Les résultats commerciaux donnent une traduction concrète à ce regroupement. Le disque se classe dans le top 3 américain et le top 2 britannique, avant d’obtenir des certifications multi-platine en Amérique du Nord. À l’époque, la presse le présente parfois comme une réponse aux doutes entourant la capacité du groupe à poursuivre son activité après les divergences entre ses deux principaux auteurs.

La Steel Wheels Tour apporte l’autre partie de cette réponse. Première grande tournée mondiale des Rolling Stones depuis plus de huit ans, elle se déroule en 1989 et 1990. Elle inaugure aussi un modèle de tournées de stade spectaculaires que le groupe continuera de développer au début des années 1990.

Trente-sept ans après sa sortie, Steel Wheels raconte donc moins une réconciliation abstraite qu’une reconstruction menée par étapes : Jagger et Richards reprennent l’écriture commune, le groupe s’isole à Montserrat, Chris Kimsey accompagne la production, puis les chansons sont pensées jusque dans leur capacité à porter une tournée mondiale.
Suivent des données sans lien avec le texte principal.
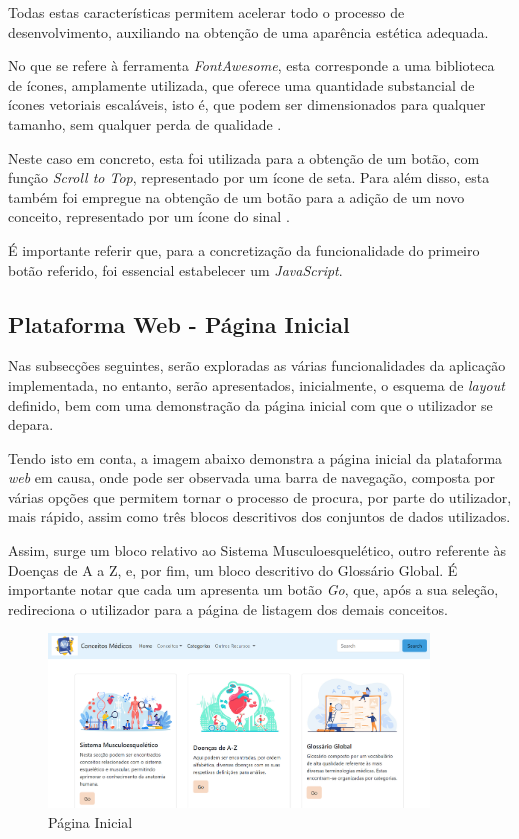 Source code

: Todas estas características permitem acelerar todo o processo de desenvolvimento, auxiliando na obtenção de uma aparência estética adequada.

No que se refere à ferramenta \textit{FontAwesome}, esta corresponde a uma biblioteca de ícones, amplamente utilizada, que oferece uma quantidade substancial de ícones vetoriais escaláveis, isto é, que podem ser dimensionados para qualquer tamanho, sem qualquer perda de qualidade \cite{FontAwesome2024}. 

Neste caso em concreto, esta foi utilizada para a obtenção de um botão, com função \textit{Scroll to Top}, representado por um ícone de seta. Para além disso, esta também foi empregue na obtenção de um botão para a adição de um novo conceito, representado por um ícone do sinal \+.

É importante referir que, para a concretização da funcionalidade do primeiro botão referido, foi essencial estabelecer um \textit{JavaScript}.

\subsection{Plataforma Web - Página Inicial}

Nas subsecções seguintes, serão exploradas as várias funcionalidades da aplicação implementada, no entanto, serão apresentados, inicialmente, o esquema de \textit{layout} definido, bem com uma demonstração da página inicial com que o utilizador se depara. 

Tendo isto em conta, a imagem abaixo demonstra a página inicial da plataforma \textit{web} em causa, onde pode ser observada uma barra de navegação, composta por várias opções que permitem tornar o processo de procura, por parte do utilizador, mais rápido, assim como três blocos descritivos dos conjuntos de dados utilizados.

Assim, surge um bloco relativo ao Sistema Musculoesquelético, outro referente às Doenças de A a Z, e, por fim, um bloco descritivo do Glossário Global. É importante notar que cada um apresenta um botão \textit{Go}, que, após a sua seleção, redireciona o utilizador para a página de listagem dos demais conceitos.

\begin{figure}[H]
    \centering
    \centering
    \includegraphics[width=0.9\textwidth]{Images/pag_inicial.png}
    \caption{Página Inicial}
    \label{fig:dic-traduc1}
\end{figure}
De « Sad Sad Sad » à « Mixed Emotions », les morceaux rendent cette remise en marche audible et publique. L’album paraît après une période de tensions, mais débouche sur des résultats précis : un single dans le top 10 américain, des classements élevés des deux côtés de l’Atlantique et le retour des Rolling Stones sur les grandes scènes. L’image des roues d’acier prenait alors un sens très concret : celui d’un groupe qui avait recommencé à avancer.